The topo maps on my GPS informed me that I had entered the swamp surrounding Bordens Mill Branch. I’m not entirely sure why, but the ground was remarkably dry. Water sat only in a few small stagnant pools. It appeared that I was standing in what might have once been a river bed, and I came to the conclusion that I was standing in Bordens Mill Branch and it was now dry. The vegetation on either side of the river was extremely dense and I soon had rips in my jeans from the briars. Exhausted from trying to fight my way through the vegetation, I turned around back to the stream bed and began to follow it in an attempt to find a less overgrown area to trek through. It brought me out to a trail which immediately confused me. As far as the topo map was concerned, there is no road here. This was backed up with the satellite photos that I had poured over the night before. Curious, I followed the road. As much as I hate to admit it, I was happy that I came across the road. I really did not enjoy bushwhacking as much as I thought I was going to.

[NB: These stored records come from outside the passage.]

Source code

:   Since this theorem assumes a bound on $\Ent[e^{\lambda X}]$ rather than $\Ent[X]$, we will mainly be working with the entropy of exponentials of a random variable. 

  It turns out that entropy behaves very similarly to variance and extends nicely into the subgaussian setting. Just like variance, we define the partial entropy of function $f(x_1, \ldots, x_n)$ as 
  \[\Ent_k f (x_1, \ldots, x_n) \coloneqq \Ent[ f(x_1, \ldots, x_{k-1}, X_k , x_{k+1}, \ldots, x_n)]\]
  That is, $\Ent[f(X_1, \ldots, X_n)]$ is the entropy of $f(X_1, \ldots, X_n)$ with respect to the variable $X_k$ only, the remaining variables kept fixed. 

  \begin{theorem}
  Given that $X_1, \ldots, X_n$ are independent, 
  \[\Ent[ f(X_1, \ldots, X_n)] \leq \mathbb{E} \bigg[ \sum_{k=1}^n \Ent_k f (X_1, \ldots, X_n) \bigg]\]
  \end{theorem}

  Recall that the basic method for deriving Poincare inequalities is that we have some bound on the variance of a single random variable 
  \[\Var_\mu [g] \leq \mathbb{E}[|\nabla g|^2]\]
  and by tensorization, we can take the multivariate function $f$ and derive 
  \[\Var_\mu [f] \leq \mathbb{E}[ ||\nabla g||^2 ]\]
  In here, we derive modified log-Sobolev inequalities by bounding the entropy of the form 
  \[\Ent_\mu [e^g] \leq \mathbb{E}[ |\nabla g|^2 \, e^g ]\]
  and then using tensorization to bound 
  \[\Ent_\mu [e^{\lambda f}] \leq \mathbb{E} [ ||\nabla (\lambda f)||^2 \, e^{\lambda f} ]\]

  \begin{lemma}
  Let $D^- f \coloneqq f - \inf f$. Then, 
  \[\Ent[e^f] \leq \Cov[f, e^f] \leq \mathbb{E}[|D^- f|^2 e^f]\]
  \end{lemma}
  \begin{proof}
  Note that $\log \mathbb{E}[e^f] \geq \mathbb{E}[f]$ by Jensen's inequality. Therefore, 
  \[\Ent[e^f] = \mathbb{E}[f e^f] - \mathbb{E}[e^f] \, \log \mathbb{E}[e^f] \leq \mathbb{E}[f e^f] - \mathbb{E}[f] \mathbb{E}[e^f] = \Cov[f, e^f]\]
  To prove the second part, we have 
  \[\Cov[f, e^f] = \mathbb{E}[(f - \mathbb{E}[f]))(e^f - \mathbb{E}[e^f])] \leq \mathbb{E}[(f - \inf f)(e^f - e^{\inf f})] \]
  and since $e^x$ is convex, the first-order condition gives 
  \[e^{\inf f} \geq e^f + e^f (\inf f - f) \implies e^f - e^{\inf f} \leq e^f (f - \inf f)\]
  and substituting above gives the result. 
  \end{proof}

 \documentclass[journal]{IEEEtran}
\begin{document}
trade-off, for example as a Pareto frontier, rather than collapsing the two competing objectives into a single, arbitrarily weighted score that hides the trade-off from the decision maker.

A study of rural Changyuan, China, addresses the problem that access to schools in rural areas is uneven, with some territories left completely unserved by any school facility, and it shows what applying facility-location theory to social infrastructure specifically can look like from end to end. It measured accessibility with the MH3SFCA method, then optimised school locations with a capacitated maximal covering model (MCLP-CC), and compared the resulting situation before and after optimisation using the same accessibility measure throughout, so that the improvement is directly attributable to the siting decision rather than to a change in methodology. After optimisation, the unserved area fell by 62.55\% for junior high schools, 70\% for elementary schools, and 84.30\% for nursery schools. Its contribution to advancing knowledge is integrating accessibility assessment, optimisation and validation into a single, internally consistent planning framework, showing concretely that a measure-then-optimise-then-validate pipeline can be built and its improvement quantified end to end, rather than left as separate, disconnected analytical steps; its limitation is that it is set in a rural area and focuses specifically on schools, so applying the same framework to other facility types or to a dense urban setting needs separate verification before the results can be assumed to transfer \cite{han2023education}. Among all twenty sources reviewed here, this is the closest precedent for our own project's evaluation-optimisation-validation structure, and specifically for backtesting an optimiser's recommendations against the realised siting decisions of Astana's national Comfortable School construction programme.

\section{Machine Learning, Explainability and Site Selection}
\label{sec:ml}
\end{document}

Soon, a curiosity came into sight. A rude bridge crossed a cedar stream. At once I realized my folly – the dry “river bed” that I had assumed to be Bordens Mill Branch was not in fact anything so important, and this river – crossed by a very convenient bridge – was the river that had once powered the mill at Colliers Mill.

The trail led on through the woods in the direction of the lost lake. As I began to pass trees with bright orange blazes on them I began to get depressed. I felt cheated out of the opportunity to be the first person to visit Lost Lake. The path continued on, passing through a series of clearings and continuing on through the woods. After a half an hour of walking the blazes stopped, and I found myself in another clearing. To my right the land dropped down into swamp, and I could make out pools of standing water in-between the trees. According to my GPS, the lake was only a few hundred feet away. Now very happy that I had my knee boots on, I entered the swamp. Following a small trail of water, I soon found myself on the side of the lake. It was not more than thirty or forty feet long, and perhaps twenty across. The water was already nearly to the top of my boots so I dared not go any further.

The “Lost Lake” at Colliers Mills

Ten minutes later I was back on the trail towards the Jeep. It was late, and I was exhausted and slightly disappointed. It’s very likely that I was not the first person to visit the lake. It’s simply too easy to get to – especially as I found that had I continued to drive down the path that the Jeep was parked on, I would have been able to park right at the bridge I found.

First published on NJPineBarrens.com in 2008

Despite the fact that I was didn’t chart any new territory, it still was an enjoyable day. The area isn’t overrun by people, and you do get a sense of isolation out there, despite the fact that every now and then you’ll see evidence of people being there before. In some ways, the Pine Barrens are ideal for weekend explorers, since help is never truly that far away.